Dec 16, 2014 - 2:00pm

Starting the Tax Reform Conversation in the 114th Congress

Former Vice President, Tax Policy & Economic Development
Former Chief Tax Policy Counsel


Scaffolding surrounds the U.S. Capitol Building Dome at sunset in Washington, D.C. Photo Credit: Andrew Harrer/Bloomberg

Last week, the Republican Staff of the Senate Finance Committee released a report titled “Comprehensive Tax Reform for 2015 and Beyond,” a primer on where we have been, where we are going, and highlighting the pressure points in individual, corporate, and international tax reform.

It is a well-crafted, educational document. On the individual side, it explores things we often refuse to look at in this country, including tax bases other than income, such as consumption or wage bases.
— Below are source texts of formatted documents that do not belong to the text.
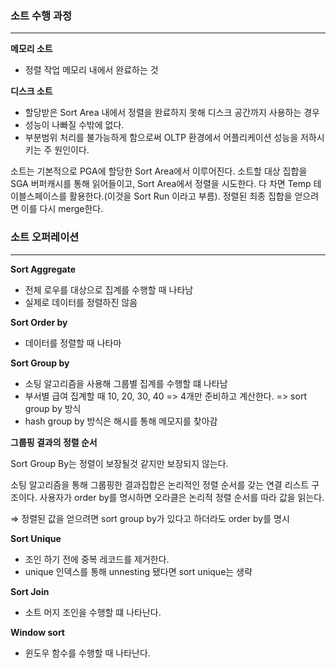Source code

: ### 소트 수행 과정

---

**메모리 소트**

- 정렬 작업 메모리 내에서 완료하는 것

**디스크 소트**

- 할당받은 Sort Area 내에서 정렬을 완료하지 못해 디스크 공간까지 사용하는 경우
- 성능이 나빠질 수밖에 없다.
- 부분범위 처리를 불가능하게 함으로써 OLTP 환경에서 어플리케이션 성능을 저하시키는 주 원인이다.

소트는 기본적으로 PGA에 할당한 Sort Area에서 이루어진다. 소트할 대상 집합을 SGA 버퍼캐시를 통해 읽어들이고, Sort Area에서 정렬을 시도한다.  다 차면 Temp 테이블스페이스를 활용한다.(이것을 Sort Run 이라고 부름). 정렬된 최종 집합을 얻으려면 이를 다시 merge한다.

### 소트 오퍼레이션

---

**Sort Aggregate**

- 전체 로우를 대상으로 집계를 수행할 때 나타남
- 실제로 데이터를 정렬하진 않음

**Sort Order by**

- 데이터를 정렬할 때 나타마

**Sort Group by**

- 소팅 알고리즘을 사용해 그룹별 집계를 수행할 떄 나타남
- 부서별 급여 집계할 때 10, 20, 30, 40 => 4개만 준비하고 계산한다. => sort group by 방식
- hash group by 방식은 해시를 통해 메모지를 찾아감

**그룹핑 결과의 정렬 순서**

Sort Group By는 정렬이 보장될것 같지만 보장되지 않는다.

소팅 알고리즘을 통해 그룹핑한 결과집합은 논리적인 정렬 순서를 갖는 연결 리스트 구조이다. 사용자가 order by를 명시하면 오라클은 논리적 정렬 순서를 따라 값을 읽는다.

⇒ 정렬된 값을 얻으려면 sort group by가 있다고 하더라도 order by를 명시

**Sort Unique**

- 조인 하기 전에 중복 레코드를 제거한다.
- unique 인덱스를 통해 unnesting 됐다면 sort unique는 생략

**Sort Join**

- 소트 머지 조인을 수행할 떄 나타난다.

**Window sort**

- 윈도우 함수를 수행할 때 나타난다.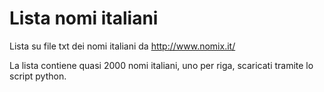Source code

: # Lista nomi italiani

Lista su file txt dei nomi italiani da http://www.nomix.it/

La lista contiene quasi 2000 nomi italiani, uno per riga, scaricati tramite lo script python.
It even explains how the often politically unpopular value added tax (VAT) works, in plain English. The growth impacts of reform are also explored, which should be a key consideration in any tax reform proposal. It touches on things like the provisions relating to healthcare, children, retirement, and education.

On the business side, the report explores integration, providing both a solid historical background and substantive review of the issue. It touches on rates, tax expenditures, accounting issues, and pass-through entities – focusing there on the need for harmonization throughout the pass-through regime.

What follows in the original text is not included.